The collaboration between electrical engineers and experts in surface and organic chemistry has allowed the development of a new type of permanent organic layer for metallic surfaces. Its application on electrical contacts promises to minimise degradation due to friction and corrosion.

Industrial Technologies

Contact members of metal-metal connectors designed for low voltage and current applications are subjected to fretting wear and corrosion, which in turn affects their durability. In automotive and telecommunication electronic systems, these are mostly made of a metal base coated with a nickel layer on which a thin gold film is deposited. To improve reliability and performance of electrical connectors with a gold outer coating, compounds that bind to the finishing layer and form well-defined monolayers were used in the past.
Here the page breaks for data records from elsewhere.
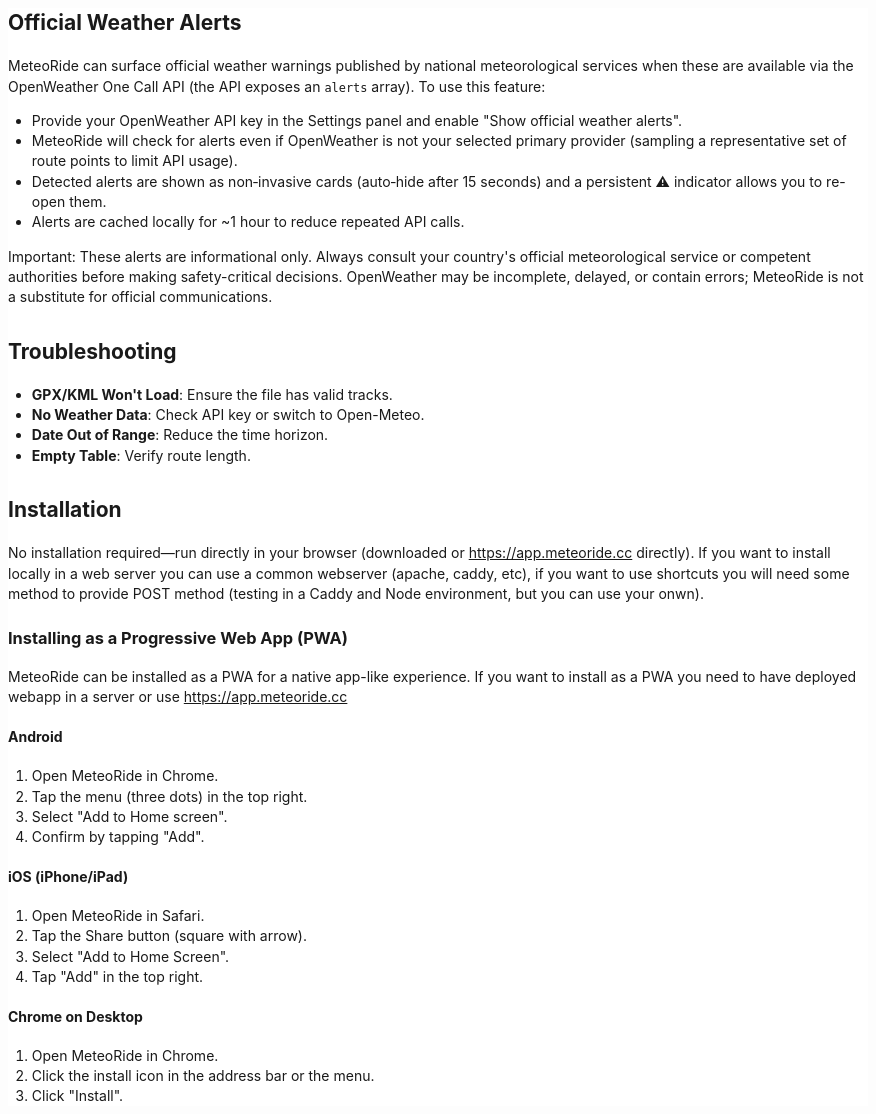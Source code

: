 ## Official Weather Alerts

MeteoRide can surface official weather warnings published by national meteorological services when these are available via the OpenWeather One Call API (the API exposes an <code>alerts</code> array). To use this feature:

- Provide your OpenWeather API key in the Settings panel and enable "Show official weather alerts".
- MeteoRide will check for alerts even if OpenWeather is not your selected primary provider (sampling a representative set of route points to limit API usage).
- Detected alerts are shown as non‑invasive cards (auto‑hide after 15 seconds) and a persistent ⚠️ indicator allows you to re-open them.
- Alerts are cached locally for ~1 hour to reduce repeated API calls.

Important: These alerts are informational only. Always consult your country's official meteorological service or competent authorities before making safety-critical decisions. OpenWeather may be incomplete, delayed, or contain errors; MeteoRide is not a substitute for official communications.

## Troubleshooting

- **GPX/KML Won't Load**: Ensure the file has valid tracks.
- **No Weather Data**: Check API key or switch to Open-Meteo.
- **Date Out of Range**: Reduce the time horizon.
- **Empty Table**: Verify route length.


## Installation

No installation required—run directly in your browser (downloaded or https://app.meteoride.cc  directly). If you want to install locally in a web server you can use a common webserver (apache, caddy, etc), if you want to  use shortcuts  you will need some method to provide POST method (testing in a Caddy and Node environment, but you can use your onwn).

### Installing as a Progressive Web App (PWA)

MeteoRide can be installed as a PWA for a native app-like experience. If you want to install as a PWA you need to have deployed webapp in a server or use https://app.meteoride.cc 

#### Android
1. Open MeteoRide in Chrome.
2. Tap the menu (three dots) in the top right.
3. Select "Add to Home screen".
4. Confirm by tapping "Add".

#### iOS (iPhone/iPad)
1. Open MeteoRide in Safari.
2. Tap the Share button (square with arrow).
3. Select "Add to Home Screen".
4. Tap "Add" in the top right.

#### Chrome on Desktop
1. Open MeteoRide in Chrome.
2. Click the install icon in the address bar or the menu.
3. Click "Install".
The BILAYER MOLECULAR COATING project partners sought to exploit the outstanding properties of lubricants in the development of an alternative protective treatment for electrical contact materials. Deposition methods of an organothiol monolayer, chemically bound to the metal surface of electrical contacts with an overlying lubricant film was developed at the École supérieure d'électricité (Supélec). The resulting assembly, referred to as a bilayer molecular coating, exhibited a self-healing capacity through a reserve of molecules dissolved within the lubricant layer. Organothiol molecules are capable of reducing ultra-thin layers of metal oxides that could be formed on the surface of gold or other noble coatings, because of fretting or atmospheric corrosion. They migrate from the viscous fluid towards the metal surface to react with metal oxides and yield products that can be rinsed off exposing a clean surface ready for subsequent modification. Bilayer molecular coatings with a supernatant film of perfluoropolyether (PFPE) lubricant could be formatted either in a one- or two-step process. Their quality, however, was found to be dependent on the method of deposition.